Entenda, a seguir, como o serviço pode afetar consumidores, empresas e os protagonistas e coadjuvantes da cadeia de meios de pagamentos (a indústria de maquininhas, as operadoras de cartões e os grandes bancos).
Consumidores
Além da isenção de cobrança pelas transferências de recursos, uma das principais mudanças potenciais para os consumidores será a experiência de compra no boleto, no débito e em dinheiro.
Isso porque o Pix pode substituir essas três modalidades.
No caso do boleto, o pagamento passa a ser feito pelo aplicativo do banco ou de uma carteira eletrônica. Por exemplo: quando o cliente fizer uma compra pela internet, para efetuar o pagamento ele só precisará abrir o app e ler o QR code do Pix. Ao contrário do boleto, a transação é processada instantaneamente.
As compras em dinheiro ou débito seguem a mesma lógica. Em um estabelecimento comercial físico, por exemplo, o lojista pode gerar o QR code ou imprimi-lo e deixá-lo no balcão — como já acontece hoje em estabelecimentos que aceitam pagamentos instantâneos de carteiras digitais como PicPay ou Mercado Pago.
Para que uma pessoa física use o serviço ela só precisa ter uma conta corrente, conta poupança ou uma carteira digital, com cadastro no Pix. Esse cadastro é feito na instituição gestora da conta.
O cliente tem a possibilidade de cadastrar uma “chave Pix” para facilitar as transações — uma espécie de “apelido” que será usado para identificá-lo, como CPF, e-mail e telefone.
Com ela, não será preciso mais digitar os dados bancários do destinatário de uma transferência, por exemplo. É só colocar a chave Pix e a transação será efetuada.
A pessoa física pode ter “chaves Pix” em mais de uma instituição bancária, mas só pode ter uma modalidade por instituição. Se você cadastrou em CPF em um determinado banco, por exemplo, ele só pode ser usado como chave Pix naquele banco.
Empresas
A maior vantagem do Pix, na avaliação de Felipe Ahouagi, especialista em meios de pagamento da consultoria L.E.K, é para os recebedores.
A modalidade não será gratuita para pessoa jurídica.
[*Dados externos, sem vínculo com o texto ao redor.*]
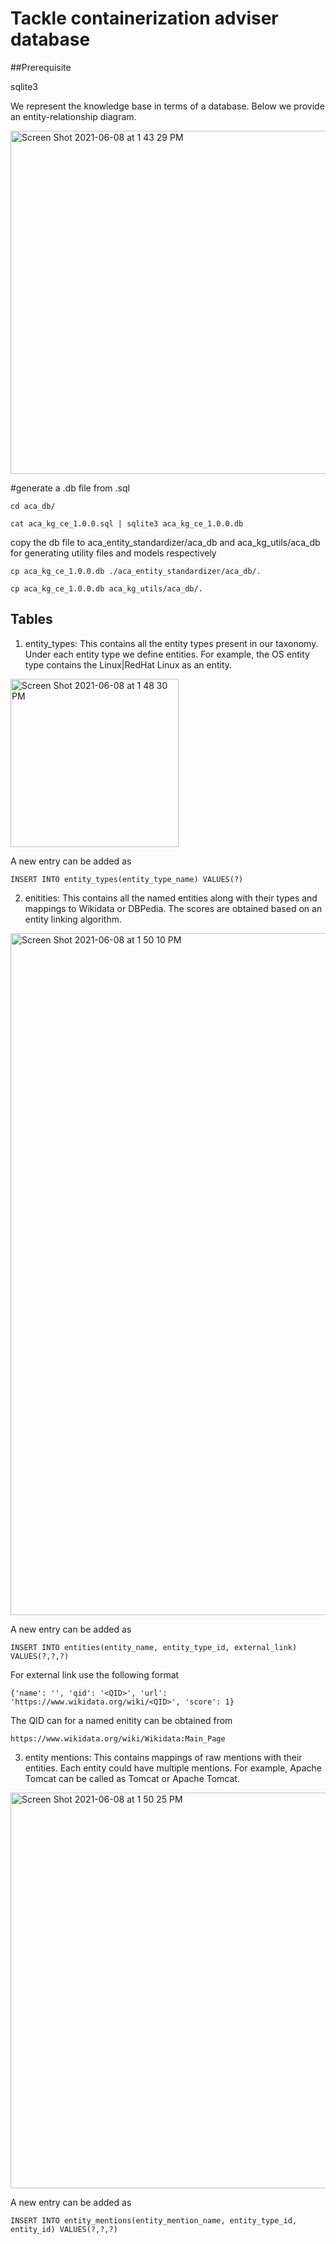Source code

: # Tackle containerization adviser database

##Prerequisite

sqlite3

We represent the knowledge base in terms of a database. Below we provide an entity-relationship diagram.

<img width="549" alt="Screen Shot 2021-06-08 at 1 43 29 PM" src="https://media.github.ibm.com/user/26986/files/a9bb3a00-c85f-11eb-8611-20ce3c09365e">

#generate a .db file from .sql 

``cd aca_db/``

``cat aca_kg_ce_1.0.0.sql | sqlite3 aca_kg_ce_1.0.0.db``

copy the db file to aca_entity_standardizer/aca_db and aca_kg_utils/aca_db for generating utility files and models respectively


``cp aca_kg_ce_1.0.0.db ./aca_entity_standardizer/aca_db/.``

``cp aca_kg_ce_1.0.0.db aca_kg_utils/aca_db/.``

## Tables
1. entity_types: This contains all the entity types present in our taxonomy. Under each entity type we define entities. For example, the OS entity type contains the Linux|RedHat Linux as an entity.

<img width="269" alt="Screen Shot 2021-06-08 at 1 48 30 PM" src="https://media.github.ibm.com/user/26986/files/4fbb7400-c861-11eb-837b-371341c7e0a5">

A new entry can be added as 

``INSERT INTO entity_types(entity_type_name) VALUES(?)``


2. enitities: This contains all the named entities along with their types and mappings to Wikidata or DBPedia. The scores are obtained based on an entity linking algorithm.

<img width="1091" alt="Screen Shot 2021-06-08 at 1 50 10 PM" src="https://media.github.ibm.com/user/26986/files/5cd86300-c861-11eb-8515-b39be9d5480a">

A new entry can be added as

``INSERT INTO entities(entity_name, entity_type_id, external_link) VALUES(?,?,?)``

For external link use the following format

``{'name': '', 'qid': '<QID>', 'url': 'https://www.wikidata.org/wiki/<QID>', 'score': 1}``

The QID can for a named enitity can be obtained from 

``https://www.wikidata.org/wiki/Wikidata:Main_Page``


3. entity mentions: This contains mappings of raw mentions with their entities. Each entity could have multiple mentions. For example, Apache Tomcat can be called as Tomcat or Apache Tomcat.

<img width="633" alt="Screen Shot 2021-06-08 at 1 50 25 PM" src="https://media.github.ibm.com/user/26986/files/695cbb80-c861-11eb-9a01-b380305fa501">

A new entry can be added as 

``INSERT INTO entity_mentions(entity_mention_name, entity_type_id, entity_id) VALUES(?,?,?)``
Ela terá um custo, mas muito menor do que aqueles nos quais se incorre hoje.
A cada venda feita no débito, um estabelecimento é cobrado por um percentual da transação, a “merchant discount rate” (MDR), composta por três tarifas: a de intercâmbio, que fica com o banco, a de bandeira, que vai para a bandeira do cartão, como Visa, MasterCard e American Express, e uma terceira, retida pela própria empresa que emite a maquininha.
A cobrança reflete os vários elos que essa cadeia tem hoje, dos quais o Pix não necessariamente precisa para operar.
Em uma venda feita por essa modalidade com QR Code, por exemplo, o consumidor pode pagar com o celular (ou seja, sem a maquininha), e a operação é processada pelo Sistema de Pagamentos Instantâneos (SPI), gerido e operado pelo Banco Central. Por isso o custo é menor.
“O estabelecimento comercial tem todo interesse em adotar, assim como autônomos”, avalia.
João Bragança, especialista em meios de pagamento da consultoria Roland Berger, avalia que, em um segundo momento, as médias e grandes varejistas também vão ter um grande incentivo para desenvolver a modalidade, já que muitas delas atuam como financeiras.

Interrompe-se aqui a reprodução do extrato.